Third, while the schematic depiction of the key ideas underpinning neoliberalism can plausibly eschew the domain of the “international” by focusing, instead, on the realm of ideas or the description of stylized institutions, actually existing neoliberal experiences are completely inseparable from highly complex global processes, especially imperialism and globalization. From this angle, too, neoliberalism cannot be encapsulated into a soundbite: it can neither be defined purely conceptually, nor captured inductively through the description of historical experiences.

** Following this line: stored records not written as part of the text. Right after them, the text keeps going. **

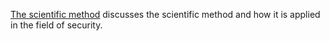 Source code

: [The scientific method](https://youtu.be/tBzOSxQbWbI) discusses the scientific 
method and how it is applied in the field of security.
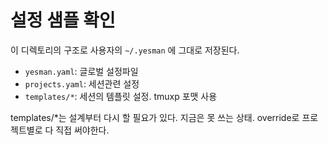 # 설정 샘플 확인

이 디렉토리의 구조로 사용자의 `~/.yesman` 에 그대로 저장된다.

- `yesman.yaml`: 글로벌 설정파일
- `projects.yaml`: 세션관련 설정
- `templates/*`: 세션의 템플릿 설정. tmuxp 포맷 사용

templates/*는 설계부터 다시 할 필요가 있다. 지금은 못 쓰는 상태.
override로 프로젝트별로 다 직접 써야한다.
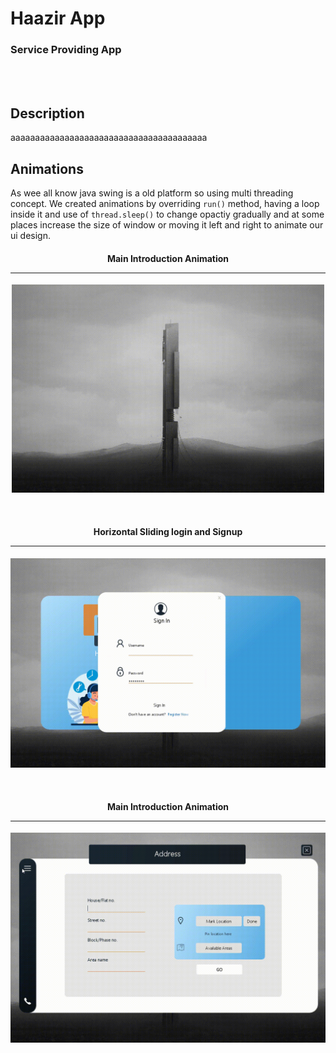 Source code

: 
# Haazir App

### Service Providing App


<br><br>

## Description
<!--Description of program-->
aaaaaaaaaaaaaaaaaaaaaaaaaaaaaaaaaaaaaaaa


## Animations
<!--Description of animation-->
As wee all know java swing is a old platform so using multi threading concept. We created animations by overriding `run()` method, having a loop inside it and use of `thread.sleep()` to change opactiy gradually and at some places increase the size of window or moving it left and right to animate our ui design.


<h4 align="center">Main Introduction Animation<hr></h4>
<p align="center"><img src="markdownData/animation/intro.gif" width="500" alt="intro"/></p> <!--Intro animation-->

<br>

<h4 align="center">Horizontal Sliding login and Signup<hr></h4>
<p align="center"><img src="markdownData/animation/signup-register.gif" width="800" alt="signup-register"/></p><!--signup/register animation-->

<br>

<h4 align="center">Main Introduction Animation<hr></h4>
<p align="center"><img src="markdownData/animation/menu-slide.gif" width="800" alt="menu-slide"/></p> <!--menu slider animation-->

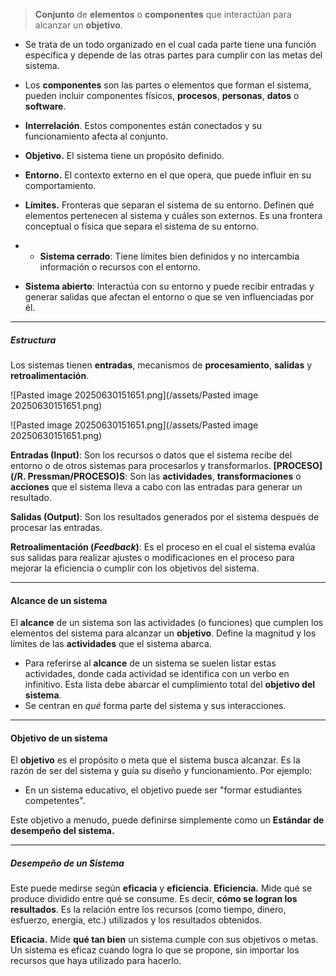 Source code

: > **Conjunto** de **elementos** o **componentes** que interactúan para alcanzar un **objetivo**. 

- Se trata de un todo organizado en el cual cada parte tiene una función específica y depende de las otras partes para cumplir con las metas del sistema.
- Los **componentes** son las partes o elementos que forman el sistema, pueden incluir componentes físicos, **procesos**, **personas**, **datos** o **software**.
- **Interrelación**. Estos componentes están conectados y su funcionamiento afecta al conjunto.
- **Objetivo.** El sistema tiene un propósito definido.
- **Entorno.** El contexto externo en el que opera, que puede influir en su comportamiento.
- **Límites.** Fronteras que separan el sistema de su entorno. Definen qué elementos pertenecen al sistema y cuáles son externos. Es una frontera conceptual o física que separa el sistema de su entorno.

- - **Sistema cerrado**: Tiene límites bien definidos y no intercambia información o recursos con el entorno.
    
- **Sistema abierto**: Interactúa con su entorno y puede recibir entradas y generar salidas que afectan el entorno o que se ven influenciadas por él.
****
##### **Estructura**
Los sistemas tienen **entradas**, mecanismos de **procesamiento**, **salidas** y **retroalimentación**.

![Pasted image 20250630151651.png](/assets/Pasted image 20250630151651.png)

![Pasted image 20250630151651.png](/assets/Pasted image 20250630151651.png)

**Entradas (Input)**: Son los recursos o datos que el sistema recibe del entorno o de otros sistemas para procesarlos y transformarlos.
**[PROCESO](/R. Pressman/PROCESO)S**: Son las **actividades**, **transformaciones** o **acciones** que el sistema lleva a cabo con las entradas para generar un resultado.

**Salidas (Output)**: Son los resultados generados por el sistema después de procesar las entradas.

**Retroalimentación (*Feedback*)**: Es el proceso en el cual el sistema evalúa sus salidas para realizar ajustes o modificaciones en el proceso para mejorar la eficiencia o cumplir con los objetivos del sistema.
****
#### **Alcance de un sistema**
El **alcance** de un sistema son las actividades (o funciones) que cumplen los elementos del sistema para alcanzar un **objetivo**. Define la magnitud y los límites de las **actividades** que el sistema abarca. 

- Para referirse al **alcance** de un sistema se suelen listar estas actividades, donde cada actividad se identifica con un verbo en infinitivo. Esta lista debe abarcar el cumplimiento total del **objetivo del sistema**. 
- Se centran en *qué* forma parte del sistema y sus interacciones.
****
#### **Objetivo de un sistema**
El **objetivo** es el propósito o meta que el sistema busca alcanzar. Es la razón de ser del sistema y guía su diseño y funcionamiento. Por ejemplo:

- En un sistema educativo, el objetivo puede ser "formar estudiantes competentes".

Este objetivo a menudo, puede definirse simplemente como un **Estándar de desempeño del sistema.**
****
##### **Desempeño de un Sistema**
Este puede medirse según **eficacia** y **eficiencia**.
**Eficiencia.** Mide qué se produce dividido entre qué se consume. Es decir, **cómo se logran los resultados**. Es la relación entre los recursos (como tiempo, dinero, esfuerzo, energía, etc.) utilizados y los resultados obtenidos.

**Eficacia.** Mide **qué tan bien** un sistema cumple con sus objetivos o metas. Un sistema es eficaz cuando logra lo que se propone, sin importar los recursos que haya utilizado para hacerlo. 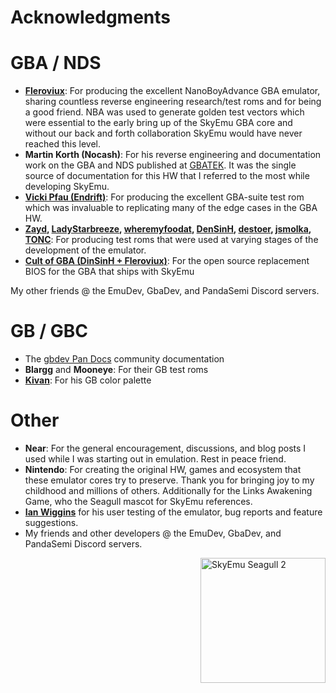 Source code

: # Acknowledgments 

# GBA / NDS

- **[Fleroviux](https://github.com/fleroviux)**: For producing the excellent NanoBoyAdvance GBA emulator, sharing countless reverse engineering research/test roms and for being a good friend. NBA was used to generate golden test vectors which were essential to the early bring up of the SkyEmu GBA core and without our back and forth collaboration SkyEmu would have never reached this level.  
- **Martin Korth (Nocash)**: For his reverse engineering and documentation work on the GBA and NDS published at [GBATEK](https://problemkaputt.de/gbatek.htm). It was the single source of documentation for this HW that I referred to the most while developing SkyEmu. 
- **[Vicki Pfau (Endrift)](https://github.com/endrift)**: For producing the excellent GBA-suite test rom which was invaluable to replicating many of the edge cases in the GBA HW. 
- **[Zayd](https://github.com/GhostRain0), [LadyStarbreeze](https://github.com/LadyStarbreeze), [wheremyfoodat](https://github.com/wheremyfoodat), [DenSinH](https://github.com/DenSinH/), [destoer](https://github.com/destoer/), [jsmolka](github.com/jsmolka/), [TONC](https://www.coranac.com/tonc/text/)**: For producing test roms that were used at varying stages of the development of the emulator. 
- **[Cult of GBA (DinSinH + Fleroviux)](https://github.com/Cult-of-GBA/BIOS)**: For the open source replacement BIOS for the GBA that ships with SkyEmu

My other friends @ the EmuDev, GbaDev, and PandaSemi Discord servers. 

# GB / GBC
- The [gbdev Pan Docs](https://gbdev.io/pandocs/) community documentation
- **Blargg** and **Mooneye**: For their GB test roms
- **[Kivan](https://github.com/kivan117)**: For his GB color palette 


# Other
- **Near**: For the general encouragement, discussions, and blog posts I used while I was starting out in emulation. Rest in peace friend. 
- **Nintendo**: For creating the original HW, games and ecosystem that these emulator cores try to preserve. Thank you for bringing joy to my childhood and millions of others. Additionally for the Links Awakening Game, who the Seagull mascot for SkyEmu references.
- **[Ian Wiggins](https://github.com/iWiggins)** for his user testing of the emulator, bug reports and feature suggestions. 
- My friends and other developers @ the EmuDev, GbaDev, and PandaSemi Discord servers. 
<img width="200" align="right" alt="SkyEmu Seagull 2" src="https://user-images.githubusercontent.com/7118296/175460369-6f38ae2a-8fe4-4068-9268-0c7a3125482c.png">
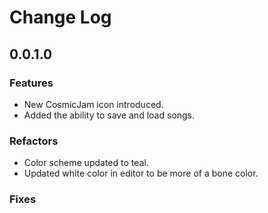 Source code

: # Change Log

## 0.0.1.0

### Features

* New CosmicJam icon introduced.
* Added the ability to save and load songs.

### Refactors

* Color scheme updated to teal.
* Updated white color in editor to be more of a bone color.

### Fixes
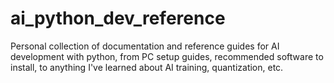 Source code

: # ai_python_dev_reference
Personal collection of documentation and reference guides for AI development with python, from PC setup guides, recommended software to install, to anything I've learned about AI training, quantization, etc.
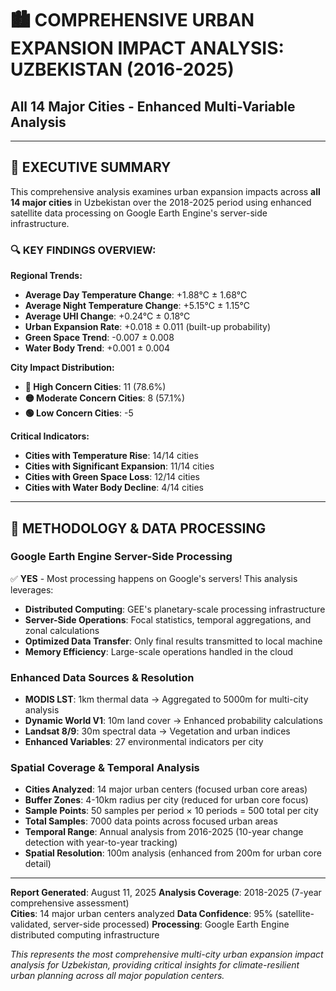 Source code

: 
# 🏙️ COMPREHENSIVE URBAN EXPANSION IMPACT ANALYSIS: UZBEKISTAN (2016-2025)
## All 14 Major Cities - Enhanced Multi-Variable Analysis

---

## 🎯 EXECUTIVE SUMMARY

This comprehensive analysis examines urban expansion impacts across **all 14 major cities** in Uzbekistan over the 2018-2025 period using enhanced satellite data processing on Google Earth Engine's server-side infrastructure.

### 🔍 **KEY FINDINGS OVERVIEW:**

**Regional Trends:**
- **Average Day Temperature Change**: +1.88°C ± 1.68°C  
- **Average Night Temperature Change**: +5.15°C ± 1.15°C
- **Average UHI Change**: +0.24°C ± 0.18°C
- **Urban Expansion Rate**: +0.018 ± 0.011 (built-up probability)
- **Green Space Trend**: -0.007 ± 0.008
- **Water Body Trend**: +0.001 ± 0.004

**City Impact Distribution:**
- **🔴 High Concern Cities**: 11 (78.6%)
- **🟡 Moderate Concern Cities**: 8 (57.1%)
- **🟢 Low Concern Cities**: -5

**Critical Indicators:**
- **Cities with Temperature Rise**: 14/14 cities
- **Cities with Significant Expansion**: 11/14 cities
- **Cities with Green Space Loss**: 12/14 cities
- **Cities with Water Body Decline**: 4/14 cities

---

## 🔬 METHODOLOGY & DATA PROCESSING

### **Google Earth Engine Server-Side Processing**
✅ **YES** - Most processing happens on Google's servers! This analysis leverages:

- **Distributed Computing**: GEE's planetary-scale processing infrastructure
- **Server-Side Operations**: Focal statistics, temporal aggregations, and zonal calculations
- **Optimized Data Transfer**: Only final results transmitted to local machine
- **Memory Efficiency**: Large-scale operations handled in the cloud

### **Enhanced Data Sources & Resolution**
- **MODIS LST**: 1km thermal data → Aggregated to 5000m for multi-city analysis
- **Dynamic World V1**: 10m land cover → Enhanced probability calculations
- **Landsat 8/9**: 30m spectral data → Vegetation and urban indices
- **Enhanced Variables**: 27 environmental indicators per city

### **Spatial Coverage & Temporal Analysis**
- **Cities Analyzed**: 14 major urban centers (focused urban core areas)
- **Buffer Zones**: 4-10km radius per city (reduced for urban core focus)
- **Sample Points**: 50 samples per period × 10 periods = 500 total per city
- **Total Samples**: 7000 data points across focused urban areas
- **Temporal Range**: Annual analysis from 2016-2025 (10-year change detection with year-to-year tracking)
- **Spatial Resolution**: 100m analysis (enhanced from 200m for urban core detail)

---

**Report Generated**: August 11, 2025
**Analysis Coverage**: 2018-2025 (7-year comprehensive assessment)  
**Cities**: 14 major urban centers analyzed
**Data Confidence**: 95% (satellite-validated, server-side processed)
**Processing**: Google Earth Engine distributed computing infrastructure

*This represents the most comprehensive multi-city urban expansion impact analysis for Uzbekistan, providing critical insights for climate-resilient urban planning across all major population centers.*
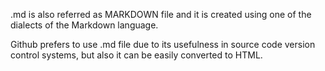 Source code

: .md is also referred as MARKDOWN file and it is created using one of the dialects of the Markdown language.

Github prefers to use .md file due to its usefulness in source code version control systems, but also it can be easily converted to HTML.
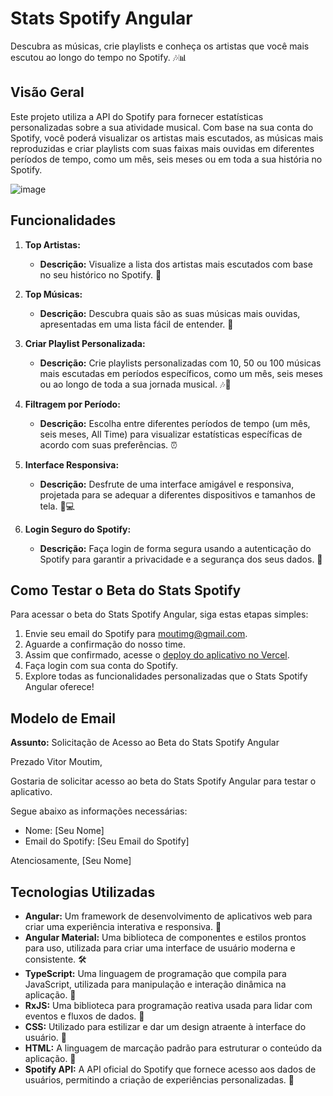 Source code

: # Stats Spotify Angular

Descubra as músicas, crie playlists e conheça os artistas que você mais escutou ao longo do tempo no Spotify. 🎶📊

## Visão Geral

Este projeto utiliza a API do Spotify para fornecer estatísticas personalizadas sobre a sua atividade musical. Com base na sua conta do Spotify, você poderá visualizar os artistas mais escutados, as músicas mais reproduzidas e criar playlists com suas faixas mais ouvidas em diferentes períodos de tempo, como um mês, seis meses ou em toda a sua história no Spotify.

![image](https://github.com/moutim/angular-stats-spotify/assets/88093439/0f681d22-30ee-41f9-ae86-39033c0a3eff)

## Funcionalidades

1. **Top Artistas:**
   - **Descrição:** Visualize a lista dos artistas mais escutados com base no seu histórico no Spotify. 🎤

2. **Top Músicas:**
   - **Descrição:** Descubra quais são as suas músicas mais ouvidas, apresentadas em uma lista fácil de entender. 🎵

3. **Criar Playlist Personalizada:**
   - **Descrição:** Crie playlists personalizadas com 10, 50 ou 100 músicas mais escutadas em períodos específicos, como um mês, seis meses ou ao longo de toda a sua jornada musical. 🎶📅

4. **Filtragem por Período:**
   - **Descrição:** Escolha entre diferentes períodos de tempo (um mês, seis meses, All Time) para visualizar estatísticas específicas de acordo com suas preferências. ⏰

5. **Interface Responsiva:**
   - **Descrição:** Desfrute de uma interface amigável e responsiva, projetada para se adequar a diferentes dispositivos e tamanhos de tela. 📱💻

6. **Login Seguro do Spotify:**
   - **Descrição:** Faça login de forma segura usando a autenticação do Spotify para garantir a privacidade e a segurança dos seus dados. 🔐


## Como Testar o Beta do Stats Spotify

Para acessar o beta do Stats Spotify Angular, siga estas etapas simples:

1. Envie seu email do Spotify para moutimg@gmail.com.
2. Aguarde a confirmação do nosso time.
3. Assim que confirmado, acesse o [deploy do aplicativo no Vercel](https://angular-stats-spotify.vercel.app/).
4. Faça login com sua conta do Spotify.
5. Explore todas as funcionalidades personalizadas que o Stats Spotify Angular oferece!

## Modelo de Email

**Assunto:** Solicitação de Acesso ao Beta do Stats Spotify Angular

Prezado Vitor Moutim,

Gostaria de solicitar acesso ao beta do Stats Spotify Angular para testar o aplicativo.

Segue abaixo as informações necessárias:

- Nome: [Seu Nome]
- Email do Spotify: [Seu Email do Spotify]

Atenciosamente,
[Seu Nome]

## Tecnologias Utilizadas

- **Angular:** Um framework de desenvolvimento de aplicativos web para criar uma experiência interativa e responsiva. 🔷
- **Angular Material:** Uma biblioteca de componentes e estilos prontos para uso, utilizada para criar uma interface de usuário moderna e consistente. 🛠️
- **TypeScript:** Uma linguagem de programação que compila para JavaScript, utilizada para manipulação e interação dinâmica na aplicação. 🚀
- **RxJS:** Uma biblioteca para programação reativa usada para lidar com eventos e fluxos de dados. 🔄
- **CSS:** Utilizado para estilizar e dar um design atraente à interface do usuário. 🎨
- **HTML:** A linguagem de marcação padrão para estruturar o conteúdo da aplicação. 📄
- **Spotify API:** A API oficial do Spotify que fornece acesso aos dados de usuários, permitindo a criação de experiências personalizadas. 🎵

Identification of these analytical difficulties can help to contextualize the four Marxist understandings of neoliberalism identified above; it can also support claims for the potential superiority of Marxist views over rival explanations of neoliberalism. For example, while Marxist analyses are necessarily systemic, class-based and nested on a grand theory (in the sense of Mills 1959), competing interpretations tend to be either middle-range or descriptive, unsystematic and (sometimes despite appearances to the contrary, as in many varieties of Keynesianism) methodologically individualist.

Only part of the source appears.